The US Department of Justice’s statistics referenced in the TikTok are from a study titled “Violence Against American Indian and Alaska Native Women and Men” which corroborates these statistics and states that 84.3% of all Indigenous women reportedly experienced violence in their lifetime. The study also scrutinized more specific delineations: sexual violence, physical violence by an intimate partner, stalking, psychological aggression by an intimate partner, and violence within the past year of the study date with the same aforementioned definers.

The same statistics were then measured against surveyed white women, and the disparity in the responses were apparent: in every field Indigenous women reported higher percentages of violence and aggression geared towards them than their white, non-Hispanic counterparts.

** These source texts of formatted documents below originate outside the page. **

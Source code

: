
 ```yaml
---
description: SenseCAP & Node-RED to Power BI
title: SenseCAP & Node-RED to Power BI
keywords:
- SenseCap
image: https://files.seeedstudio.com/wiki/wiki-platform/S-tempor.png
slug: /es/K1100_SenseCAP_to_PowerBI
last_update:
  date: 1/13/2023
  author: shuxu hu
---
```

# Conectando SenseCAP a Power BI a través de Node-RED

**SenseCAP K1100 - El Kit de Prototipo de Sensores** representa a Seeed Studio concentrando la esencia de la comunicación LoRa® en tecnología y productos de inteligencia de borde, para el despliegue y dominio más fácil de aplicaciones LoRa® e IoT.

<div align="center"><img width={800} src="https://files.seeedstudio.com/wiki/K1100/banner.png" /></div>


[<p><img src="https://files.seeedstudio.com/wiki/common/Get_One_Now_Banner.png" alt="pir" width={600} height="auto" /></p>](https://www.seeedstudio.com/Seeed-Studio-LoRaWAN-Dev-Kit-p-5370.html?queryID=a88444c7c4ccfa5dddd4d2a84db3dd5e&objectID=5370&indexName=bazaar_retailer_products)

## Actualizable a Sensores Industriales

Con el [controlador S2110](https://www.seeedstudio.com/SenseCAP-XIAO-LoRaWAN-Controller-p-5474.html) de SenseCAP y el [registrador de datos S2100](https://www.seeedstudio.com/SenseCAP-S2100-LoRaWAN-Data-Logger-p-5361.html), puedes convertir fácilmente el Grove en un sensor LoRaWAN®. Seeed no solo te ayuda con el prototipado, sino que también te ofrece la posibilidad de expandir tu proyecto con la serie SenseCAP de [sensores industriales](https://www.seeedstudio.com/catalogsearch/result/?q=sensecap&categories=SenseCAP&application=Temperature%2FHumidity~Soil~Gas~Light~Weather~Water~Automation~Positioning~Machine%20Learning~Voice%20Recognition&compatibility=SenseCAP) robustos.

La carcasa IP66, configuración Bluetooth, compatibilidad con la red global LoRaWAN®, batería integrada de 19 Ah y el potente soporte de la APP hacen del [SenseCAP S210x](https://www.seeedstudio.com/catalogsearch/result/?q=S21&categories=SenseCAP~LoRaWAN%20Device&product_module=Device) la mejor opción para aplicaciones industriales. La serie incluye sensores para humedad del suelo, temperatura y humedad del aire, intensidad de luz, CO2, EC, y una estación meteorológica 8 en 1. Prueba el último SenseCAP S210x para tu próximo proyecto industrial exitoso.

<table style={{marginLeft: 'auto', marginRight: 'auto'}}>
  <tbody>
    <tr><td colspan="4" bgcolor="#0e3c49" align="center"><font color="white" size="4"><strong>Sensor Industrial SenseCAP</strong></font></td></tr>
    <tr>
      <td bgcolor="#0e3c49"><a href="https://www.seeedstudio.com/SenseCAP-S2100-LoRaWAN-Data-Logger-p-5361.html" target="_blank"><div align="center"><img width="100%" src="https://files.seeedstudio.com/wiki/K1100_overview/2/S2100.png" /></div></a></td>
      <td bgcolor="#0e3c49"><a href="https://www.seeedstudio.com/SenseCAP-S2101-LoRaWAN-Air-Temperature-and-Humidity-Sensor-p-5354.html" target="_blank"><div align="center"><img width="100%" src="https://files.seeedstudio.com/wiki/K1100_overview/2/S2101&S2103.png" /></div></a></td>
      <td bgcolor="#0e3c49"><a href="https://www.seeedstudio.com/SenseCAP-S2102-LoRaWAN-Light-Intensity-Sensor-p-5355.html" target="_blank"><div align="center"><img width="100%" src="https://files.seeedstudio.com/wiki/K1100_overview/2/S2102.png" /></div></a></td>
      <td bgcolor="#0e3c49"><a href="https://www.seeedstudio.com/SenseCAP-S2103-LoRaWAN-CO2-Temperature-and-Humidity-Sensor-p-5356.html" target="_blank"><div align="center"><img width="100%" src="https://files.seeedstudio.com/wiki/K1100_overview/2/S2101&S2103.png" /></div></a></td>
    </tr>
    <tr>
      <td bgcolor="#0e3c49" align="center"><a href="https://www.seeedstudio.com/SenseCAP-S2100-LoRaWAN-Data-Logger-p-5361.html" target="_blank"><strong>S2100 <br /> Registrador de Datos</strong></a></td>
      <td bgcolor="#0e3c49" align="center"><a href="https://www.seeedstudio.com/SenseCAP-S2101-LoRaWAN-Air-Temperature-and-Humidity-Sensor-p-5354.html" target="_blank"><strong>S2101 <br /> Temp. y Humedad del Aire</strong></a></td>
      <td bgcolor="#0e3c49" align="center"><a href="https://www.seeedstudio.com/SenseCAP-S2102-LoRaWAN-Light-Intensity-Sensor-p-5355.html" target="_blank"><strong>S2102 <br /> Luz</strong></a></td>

ACLU went on to offer a potential reason as to why this is the case and conviction rates for perpetrators of violence against Indigenous women often go unpunished: “One of these legal loopholes stems from a 1978 U.S. Supreme Court decision that eliminated tribal criminal jurisdiction over non-Indian perpetrated crimes on tribal lands. This prevents tribes from being able to prosecute the majority of violent crimes committed against their citizens in their own homes, including crimes of sexual violence. The Supreme Court’s decision in Oliphant, in most cases, leaves the federal government as the only government with jurisdiction to prosecute a sexual assault committed against a Native woman on tribal lands.”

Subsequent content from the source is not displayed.